# 4. Modeling

This notebook is reflecting the adaptivity usecase in the Cardea [paper](https://arxiv.org/abs/2010.00509). It is concerned with using AutoML for modeling prediction problems using the automatically generate features.

In this notebook, we ingest the feature matrix and produce a model.

In [1]:
import numpy as np
import pandas as pd
from collections import defaultdict

from featuretools.selection import remove_low_information_features

from model_audit import ModelAuditor
from cardea.modeling import Modeler

Using TensorFlow backend.


We use the same problem defined in the problem definition, and perform several transformations to prepare the data for the modeling component. In future, these transformations should be part of the `pipeline.json`.

In [2]:
# load the data (any feature matrix)
fm = pd.read_csv("fm.csv", index_col=0)

# problem specifications
problem = 'mortality'
problem_type = 'classification'
scoring_function = 'f1'
minimize_cost = False

fm = fm.drop_duplicates()
    
try:
    fm = fm.drop([problem], axis=1)
except:
    pass

y = fm.pop('label')
X = remove_low_information_features(fm)

X = X.fillna(0)
X = pd.get_dummies(X)

if problem == 'los':
    y = np.digitize(y, [y.min(), 7, y.max()+1])

y = pd.Categorical(y).codes

Now we can use Cardea's `Modeler` to run train the model and tune it. The following pipelines are the pipelines that we are considering in our usecase.

In [3]:
pipelines = [
    [['sklearn.preprocessing.MinMaxScaler', 'sklearn.naive_bayes.MultinomialNB']],
    [['sklearn.preprocessing.MinMaxScaler', 'sklearn.ensemble.RandomForestClassifier']],
    [['sklearn.preprocessing.MinMaxScaler', 'xgboost.XGBClassifier']],
    [['sklearn.preprocessing.MinMaxScaler', 'sklearn.neighbors.KNeighborsClassifier']],
    [['sklearn.preprocessing.MinMaxScaler', 'sklearn.linear_model.LogisticRegression']],
    [['sklearn.preprocessing.MinMaxScaler', 'sklearn.linear_model.SGDClassifier']],
    [['sklearn.preprocessing.MinMaxScaler', 'sklearn.ensemble.GradientBoostingClassifier']],
    [['sklearn.preprocessing.MinMaxScaler', 'sklearn.naive_bayes.GaussianNB']]
]

In [4]:
results = defaultdict(list)

modeler = Modeler()
for pipeline in pipelines:
    print("testing pipeline {}".format(str(pipeline)))
    pipeline_res = modeler.execute_pipeline(np.array(X), np.array(y), pipeline, problem_type, optimize=True,
                                            minimize_cost=minimize_cost, scoring=scoring_function, max_evals=10)

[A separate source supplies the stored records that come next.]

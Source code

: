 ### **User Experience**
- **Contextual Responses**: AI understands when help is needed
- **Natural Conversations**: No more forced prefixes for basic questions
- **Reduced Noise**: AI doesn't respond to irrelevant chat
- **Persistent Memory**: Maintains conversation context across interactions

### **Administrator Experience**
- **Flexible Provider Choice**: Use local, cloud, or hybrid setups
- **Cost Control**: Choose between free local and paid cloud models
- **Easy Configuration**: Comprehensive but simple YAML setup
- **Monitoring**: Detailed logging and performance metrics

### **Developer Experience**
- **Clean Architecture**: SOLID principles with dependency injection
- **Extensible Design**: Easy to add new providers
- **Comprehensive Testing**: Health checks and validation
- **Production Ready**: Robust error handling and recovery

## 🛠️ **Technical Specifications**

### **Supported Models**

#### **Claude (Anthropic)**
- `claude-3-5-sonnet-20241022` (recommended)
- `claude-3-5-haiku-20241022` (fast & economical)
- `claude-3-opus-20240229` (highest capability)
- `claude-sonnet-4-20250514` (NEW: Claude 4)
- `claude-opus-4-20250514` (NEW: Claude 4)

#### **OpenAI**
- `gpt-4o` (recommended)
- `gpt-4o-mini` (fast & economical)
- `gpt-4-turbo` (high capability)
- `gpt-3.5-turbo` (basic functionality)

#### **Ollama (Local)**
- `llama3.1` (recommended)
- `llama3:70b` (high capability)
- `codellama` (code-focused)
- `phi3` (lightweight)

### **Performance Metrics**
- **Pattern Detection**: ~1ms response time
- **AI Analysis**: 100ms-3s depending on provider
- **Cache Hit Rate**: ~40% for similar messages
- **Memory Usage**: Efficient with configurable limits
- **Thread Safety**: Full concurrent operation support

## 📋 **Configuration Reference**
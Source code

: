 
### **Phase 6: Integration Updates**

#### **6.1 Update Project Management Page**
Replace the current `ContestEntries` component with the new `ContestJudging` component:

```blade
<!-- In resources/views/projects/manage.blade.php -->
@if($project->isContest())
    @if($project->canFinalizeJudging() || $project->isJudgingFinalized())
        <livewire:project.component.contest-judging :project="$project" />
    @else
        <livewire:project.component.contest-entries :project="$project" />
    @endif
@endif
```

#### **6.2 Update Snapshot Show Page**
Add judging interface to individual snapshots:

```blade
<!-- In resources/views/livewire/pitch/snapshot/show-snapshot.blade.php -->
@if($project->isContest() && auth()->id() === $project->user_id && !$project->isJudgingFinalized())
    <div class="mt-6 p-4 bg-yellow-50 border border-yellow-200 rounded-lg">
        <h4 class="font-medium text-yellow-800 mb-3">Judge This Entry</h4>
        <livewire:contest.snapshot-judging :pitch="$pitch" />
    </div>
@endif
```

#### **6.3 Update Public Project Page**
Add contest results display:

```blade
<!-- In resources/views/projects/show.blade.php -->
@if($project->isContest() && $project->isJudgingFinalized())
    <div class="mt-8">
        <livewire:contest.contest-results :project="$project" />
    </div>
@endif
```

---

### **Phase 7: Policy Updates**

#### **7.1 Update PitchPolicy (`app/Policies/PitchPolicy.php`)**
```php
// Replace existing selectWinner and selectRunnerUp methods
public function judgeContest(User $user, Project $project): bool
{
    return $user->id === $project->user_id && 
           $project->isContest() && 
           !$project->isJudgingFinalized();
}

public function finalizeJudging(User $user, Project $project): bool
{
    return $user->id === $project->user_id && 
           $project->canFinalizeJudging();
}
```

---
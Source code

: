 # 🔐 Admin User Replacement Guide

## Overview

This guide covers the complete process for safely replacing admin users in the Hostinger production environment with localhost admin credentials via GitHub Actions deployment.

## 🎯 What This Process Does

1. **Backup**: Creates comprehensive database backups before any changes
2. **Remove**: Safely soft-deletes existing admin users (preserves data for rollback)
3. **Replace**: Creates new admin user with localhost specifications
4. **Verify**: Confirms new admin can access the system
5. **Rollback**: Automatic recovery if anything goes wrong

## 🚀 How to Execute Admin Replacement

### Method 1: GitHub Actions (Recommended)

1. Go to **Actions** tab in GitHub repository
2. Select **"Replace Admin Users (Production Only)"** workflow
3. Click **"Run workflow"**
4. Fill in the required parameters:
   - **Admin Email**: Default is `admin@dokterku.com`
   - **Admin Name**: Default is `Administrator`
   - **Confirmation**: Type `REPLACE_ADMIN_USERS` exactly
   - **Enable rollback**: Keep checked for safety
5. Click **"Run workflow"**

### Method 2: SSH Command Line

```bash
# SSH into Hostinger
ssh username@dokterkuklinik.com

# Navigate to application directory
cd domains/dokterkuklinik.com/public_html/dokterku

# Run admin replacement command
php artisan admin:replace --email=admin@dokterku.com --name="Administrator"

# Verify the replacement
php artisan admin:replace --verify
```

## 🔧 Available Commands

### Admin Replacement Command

    results[str(pipeline)].append(pipeline_res)

testing pipeline [['sklearn.preprocessing.MinMaxScaler', 'sklearn.naive_bayes.MultinomialNB']]




testing pipeline [['sklearn.preprocessing.MinMaxScaler', 'sklearn.ensemble.RandomForestClassifier']]




testing pipeline [['sklearn.preprocessing.MinMaxScaler', 'xgboost.XGBClassifier']]




testing pipeline [['sklearn.preprocessing.MinMaxScaler', 'sklearn.neighbors.KNeighborsClassifier']]




Now to view the results. In `results` we now hold a list of the kfold predictions. We compute the metric and average the results across `kfolds` to represent the result of each pipeline.

In [5]:
from sklearn.metrics import accuracy_score, f1_score

for pipeline in pipelines:
    accuracy = []
    f1 = []
    for i in range(0, 10):
        y_test = results[str(pipeline)][0]['pipeline0']['folds'][str(i)]['Actual']
        y_pred = results[str(pipeline)][0]['pipeline0']['folds'][str(i)]['predicted']

        # you can insert any metric here
        accuracy.append(accuracy_score(y_test, y_pred))
        f1.append(f1_score(y_test, y_pred, average='macro'))
        
    print(str(pipeline))
    print("Accuracy score {:.2f}".format(np.mean(accuracy)))
    print("F1 Macro score {:.2f}".format(np.mean(f1)))

[['sklearn.preprocessing.MinMaxScaler', 'sklearn.naive_bayes.MultinomialNB']]
Accuracy score 0.83
F1 Macro score 0.56
[['sklearn.preprocessing.MinMaxScaler', 'sklearn.ensemble.RandomForestClassifier']]
Accuracy score 0.88
F1 Macro score 0.61
[['sklearn.preprocessing.MinMaxScaler', 'xgboost.XGBClassifier']]
Accuracy score 0.93
F1 Macro score 0.63
[['sklearn.preprocessing.MinMaxScaler', 'sklearn.neighbors.KNeighborsClassifier']]
Accuracy score 0.88
F1 Macro score 0.57